MATERIALS PROVIDED below:
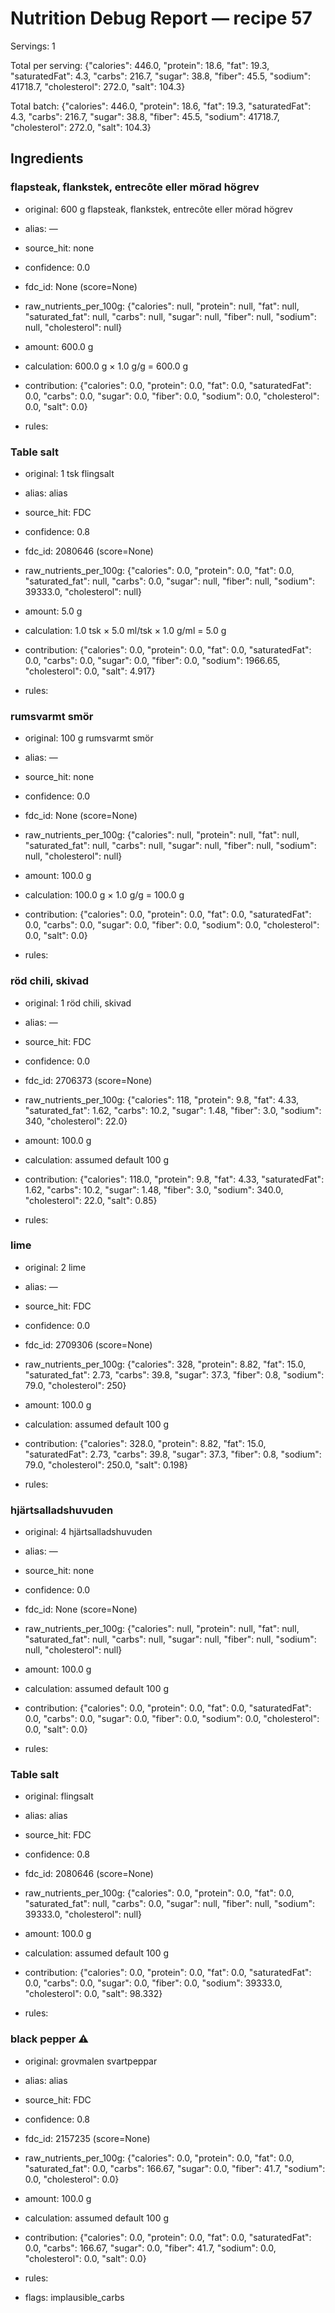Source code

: # Nutrition Debug Report — recipe 57

Servings: 1

Total per serving: {"calories": 446.0, "protein": 18.6, "fat": 19.3, "saturatedFat": 4.3, "carbs": 216.7, "sugar": 38.8, "fiber": 45.5, "sodium": 41718.7, "cholesterol": 272.0, "salt": 104.3}

Total batch: {"calories": 446.0, "protein": 18.6, "fat": 19.3, "saturatedFat": 4.3, "carbs": 216.7, "sugar": 38.8, "fiber": 45.5, "sodium": 41718.7, "cholesterol": 272.0, "salt": 104.3}


## Ingredients

### flapsteak, flankstek, entrecôte eller mörad högrev

- original: 600 g flapsteak, flankstek, entrecôte eller mörad högrev

- alias: —

- source_hit: none

- confidence: 0.0

- fdc_id: None (score=None)

- raw_nutrients_per_100g: {"calories": null, "protein": null, "fat": null, "saturated_fat": null, "carbs": null, "sugar": null, "fiber": null, "sodium": null, "cholesterol": null}

- amount: 600.0 g

- calculation: 600.0 g × 1.0 g/g = 600.0 g

- contribution: {"calories": 0.0, "protein": 0.0, "fat": 0.0, "saturatedFat": 0.0, "carbs": 0.0, "sugar": 0.0, "fiber": 0.0, "sodium": 0.0, "cholesterol": 0.0, "salt": 0.0}

- rules: 



### Table salt

- original: 1 tsk flingsalt

- alias: alias

- source_hit: FDC

- confidence: 0.8

- fdc_id: 2080646 (score=None)

- raw_nutrients_per_100g: {"calories": 0.0, "protein": 0.0, "fat": 0.0, "saturated_fat": null, "carbs": 0.0, "sugar": null, "fiber": null, "sodium": 39333.0, "cholesterol": null}

- amount: 5.0 g

- calculation: 1.0 tsk × 5.0 ml/tsk × 1.0 g/ml = 5.0 g

- contribution: {"calories": 0.0, "protein": 0.0, "fat": 0.0, "saturatedFat": 0.0, "carbs": 0.0, "sugar": 0.0, "fiber": 0.0, "sodium": 1966.65, "cholesterol": 0.0, "salt": 4.917}

- rules: 



### rumsvarmt smör

- original: 100 g rumsvarmt smör

- alias: —

- source_hit: none

- confidence: 0.0

- fdc_id: None (score=None)

- raw_nutrients_per_100g: {"calories": null, "protein": null, "fat": null, "saturated_fat": null, "carbs": null, "sugar": null, "fiber": null, "sodium": null, "cholesterol": null}

- amount: 100.0 g

- calculation: 100.0 g × 1.0 g/g = 100.0 g

- contribution: {"calories": 0.0, "protein": 0.0, "fat": 0.0, "saturatedFat": 0.0, "carbs": 0.0, "sugar": 0.0, "fiber": 0.0, "sodium": 0.0, "cholesterol": 0.0, "salt": 0.0}

- rules: 



### röd chili, skivad

- original: 1 röd chili, skivad

- alias: —

- source_hit: FDC

- confidence: 0.0

- fdc_id: 2706373 (score=None)

- raw_nutrients_per_100g: {"calories": 118, "protein": 9.8, "fat": 4.33, "saturated_fat": 1.62, "carbs": 10.2, "sugar": 1.48, "fiber": 3.0, "sodium": 340, "cholesterol": 22.0}

- amount: 100.0 g

- calculation: assumed default 100 g

- contribution: {"calories": 118.0, "protein": 9.8, "fat": 4.33, "saturatedFat": 1.62, "carbs": 10.2, "sugar": 1.48, "fiber": 3.0, "sodium": 340.0, "cholesterol": 22.0, "salt": 0.85}

- rules: 



### lime

- original: 2 lime

- alias: —

- source_hit: FDC

- confidence: 0.0

- fdc_id: 2709306 (score=None)

- raw_nutrients_per_100g: {"calories": 328, "protein": 8.82, "fat": 15.0, "saturated_fat": 2.73, "carbs": 39.8, "sugar": 37.3, "fiber": 0.8, "sodium": 79.0, "cholesterol": 250}

- amount: 100.0 g

- calculation: assumed default 100 g

- contribution: {"calories": 328.0, "protein": 8.82, "fat": 15.0, "saturatedFat": 2.73, "carbs": 39.8, "sugar": 37.3, "fiber": 0.8, "sodium": 79.0, "cholesterol": 250.0, "salt": 0.198}

- rules: 



### hjärtsalladshuvuden

- original: 4 hjärtsalladshuvuden

- alias: —

- source_hit: none

- confidence: 0.0

- fdc_id: None (score=None)

- raw_nutrients_per_100g: {"calories": null, "protein": null, "fat": null, "saturated_fat": null, "carbs": null, "sugar": null, "fiber": null, "sodium": null, "cholesterol": null}

- amount: 100.0 g

- calculation: assumed default 100 g

- contribution: {"calories": 0.0, "protein": 0.0, "fat": 0.0, "saturatedFat": 0.0, "carbs": 0.0, "sugar": 0.0, "fiber": 0.0, "sodium": 0.0, "cholesterol": 0.0, "salt": 0.0}

- rules: 



### Table salt

- original: flingsalt

- alias: alias

- source_hit: FDC

- confidence: 0.8

- fdc_id: 2080646 (score=None)

- raw_nutrients_per_100g: {"calories": 0.0, "protein": 0.0, "fat": 0.0, "saturated_fat": null, "carbs": 0.0, "sugar": null, "fiber": null, "sodium": 39333.0, "cholesterol": null}

- amount: 100.0 g

- calculation: assumed default 100 g

- contribution: {"calories": 0.0, "protein": 0.0, "fat": 0.0, "saturatedFat": 0.0, "carbs": 0.0, "sugar": 0.0, "fiber": 0.0, "sodium": 39333.0, "cholesterol": 0.0, "salt": 98.332}

- rules: 



### black pepper ⚠️

- original: grovmalen svartpeppar

- alias: alias

- source_hit: FDC

- confidence: 0.8

- fdc_id: 2157235 (score=None)

- raw_nutrients_per_100g: {"calories": 0.0, "protein": 0.0, "fat": 0.0, "saturated_fat": 0.0, "carbs": 166.67, "sugar": 0.0, "fiber": 41.7, "sodium": 0.0, "cholesterol": 0.0}

- amount: 100.0 g

- calculation: assumed default 100 g

- contribution: {"calories": 0.0, "protein": 0.0, "fat": 0.0, "saturatedFat": 0.0, "carbs": 166.67, "sugar": 0.0, "fiber": 41.7, "sodium": 0.0, "cholesterol": 0.0, "salt": 0.0}

- rules: 

- flags: implausible_carbs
End of MATERIALS PROVIDED.
* _WORK INSTRUCTION_
All of the lines above must be printed again exactly, and no picture may appear in the copy.

* _SOLUTION_
Source code

: # Nutrition Debug Report — recipe 57

Servings: 1

Total per serving: {"calories": 446.0, "protein": 18.6, "fat": 19.3, "saturatedFat": 4.3, "carbs": 216.7, "sugar": 38.8, "fiber": 45.5, "sodium": 41718.7, "cholesterol": 272.0, "salt": 104.3}

Total batch: {"calories": 446.0, "protein": 18.6, "fat": 19.3, "saturatedFat": 4.3, "carbs": 216.7, "sugar": 38.8, "fiber": 45.5, "sodium": 41718.7, "cholesterol": 272.0, "salt": 104.3}


## Ingredients

### flapsteak, flankstek, entrecôte eller mörad högrev

- original: 600 g flapsteak, flankstek, entrecôte eller mörad högrev

- alias: —

- source_hit: none

- confidence: 0.0

- fdc_id: None (score=None)

- raw_nutrients_per_100g: {"calories": null, "protein": null, "fat": null, "saturated_fat": null, "carbs": null, "sugar": null, "fiber": null, "sodium": null, "cholesterol": null}

- amount: 600.0 g

- calculation: 600.0 g × 1.0 g/g = 600.0 g

- contribution: {"calories": 0.0, "protein": 0.0, "fat": 0.0, "saturatedFat": 0.0, "carbs": 0.0, "sugar": 0.0, "fiber": 0.0, "sodium": 0.0, "cholesterol": 0.0, "salt": 0.0}

- rules: 



### Table salt

- original: 1 tsk flingsalt

- alias: alias

- source_hit: FDC

- confidence: 0.8

- fdc_id: 2080646 (score=None)

- raw_nutrients_per_100g: {"calories": 0.0, "protein": 0.0, "fat": 0.0, "saturated_fat": null, "carbs": 0.0, "sugar": null, "fiber": null, "sodium": 39333.0, "cholesterol": null}

- amount: 5.0 g

- calculation: 1.0 tsk × 5.0 ml/tsk × 1.0 g/ml = 5.0 g

- contribution: {"calories": 0.0, "protein": 0.0, "fat": 0.0, "saturatedFat": 0.0, "carbs": 0.0, "sugar": 0.0, "fiber": 0.0, "sodium": 1966.65, "cholesterol": 0.0, "salt": 4.917}

- rules: 



### rumsvarmt smör

- original: 100 g rumsvarmt smör

- alias: —

- source_hit: none

- confidence: 0.0

- fdc_id: None (score=None)

- raw_nutrients_per_100g: {"calories": null, "protein": null, "fat": null, "saturated_fat": null, "carbs": null, "sugar": null, "fiber": null, "sodium": null, "cholesterol": null}

- amount: 100.0 g

- calculation: 100.0 g × 1.0 g/g = 100.0 g

- contribution: {"calories": 0.0, "protein": 0.0, "fat": 0.0, "saturatedFat": 0.0, "carbs": 0.0, "sugar": 0.0, "fiber": 0.0, "sodium": 0.0, "cholesterol": 0.0, "salt": 0.0}

- rules: 



### röd chili, skivad

- original: 1 röd chili, skivad

- alias: —

- source_hit: FDC

- confidence: 0.0

- fdc_id: 2706373 (score=None)

- raw_nutrients_per_100g: {"calories": 118, "protein": 9.8, "fat": 4.33, "saturated_fat": 1.62, "carbs": 10.2, "sugar": 1.48, "fiber": 3.0, "sodium": 340, "cholesterol": 22.0}

- amount: 100.0 g

- calculation: assumed default 100 g

- contribution: {"calories": 118.0, "protein": 9.8, "fat": 4.33, "saturatedFat": 1.62, "carbs": 10.2, "sugar": 1.48, "fiber": 3.0, "sodium": 340.0, "cholesterol": 22.0, "salt": 0.85}

- rules: 



### lime

- original: 2 lime

- alias: —

- source_hit: FDC

- confidence: 0.0

- fdc_id: 2709306 (score=None)

- raw_nutrients_per_100g: {"calories": 328, "protein": 8.82, "fat": 15.0, "saturated_fat": 2.73, "carbs": 39.8, "sugar": 37.3, "fiber": 0.8, "sodium": 79.0, "cholesterol": 250}

- amount: 100.0 g

- calculation: assumed default 100 g

- contribution: {"calories": 328.0, "protein": 8.82, "fat": 15.0, "saturatedFat": 2.73, "carbs": 39.8, "sugar": 37.3, "fiber": 0.8, "sodium": 79.0, "cholesterol": 250.0, "salt": 0.198}

- rules: 



### hjärtsalladshuvuden

- original: 4 hjärtsalladshuvuden

- alias: —

- source_hit: none

- confidence: 0.0

- fdc_id: None (score=None)

- raw_nutrients_per_100g: {"calories": null, "protein": null, "fat": null, "saturated_fat": null, "carbs": null, "sugar": null, "fiber": null, "sodium": null, "cholesterol": null}

- amount: 100.0 g

- calculation: assumed default 100 g

- contribution: {"calories": 0.0, "protein": 0.0, "fat": 0.0, "saturatedFat": 0.0, "carbs": 0.0, "sugar": 0.0, "fiber": 0.0, "sodium": 0.0, "cholesterol": 0.0, "salt": 0.0}

- rules: 



### Table salt

- original: flingsalt

- alias: alias

- source_hit: FDC

- confidence: 0.8

- fdc_id: 2080646 (score=None)

- raw_nutrients_per_100g: {"calories": 0.0, "protein": 0.0, "fat": 0.0, "saturated_fat": null, "carbs": 0.0, "sugar": null, "fiber": null, "sodium": 39333.0, "cholesterol": null}

- amount: 100.0 g

- calculation: assumed default 100 g

- contribution: {"calories": 0.0, "protein": 0.0, "fat": 0.0, "saturatedFat": 0.0, "carbs": 0.0, "sugar": 0.0, "fiber": 0.0, "sodium": 39333.0, "cholesterol": 0.0, "salt": 98.332}

- rules: 



### black pepper ⚠️

- original: grovmalen svartpeppar

- alias: alias

- source_hit: FDC

- confidence: 0.8

- fdc_id: 2157235 (score=None)

- raw_nutrients_per_100g: {"calories": 0.0, "protein": 0.0, "fat": 0.0, "saturated_fat": 0.0, "carbs": 166.67, "sugar": 0.0, "fiber": 41.7, "sodium": 0.0, "cholesterol": 0.0}

- amount: 100.0 g

- calculation: assumed default 100 g

- contribution: {"calories": 0.0, "protein": 0.0, "fat": 0.0, "saturatedFat": 0.0, "carbs": 166.67, "sugar": 0.0, "fiber": 41.7, "sodium": 0.0, "cholesterol": 0.0, "salt": 0.0}

- rules: 

- flags: implausible_carbs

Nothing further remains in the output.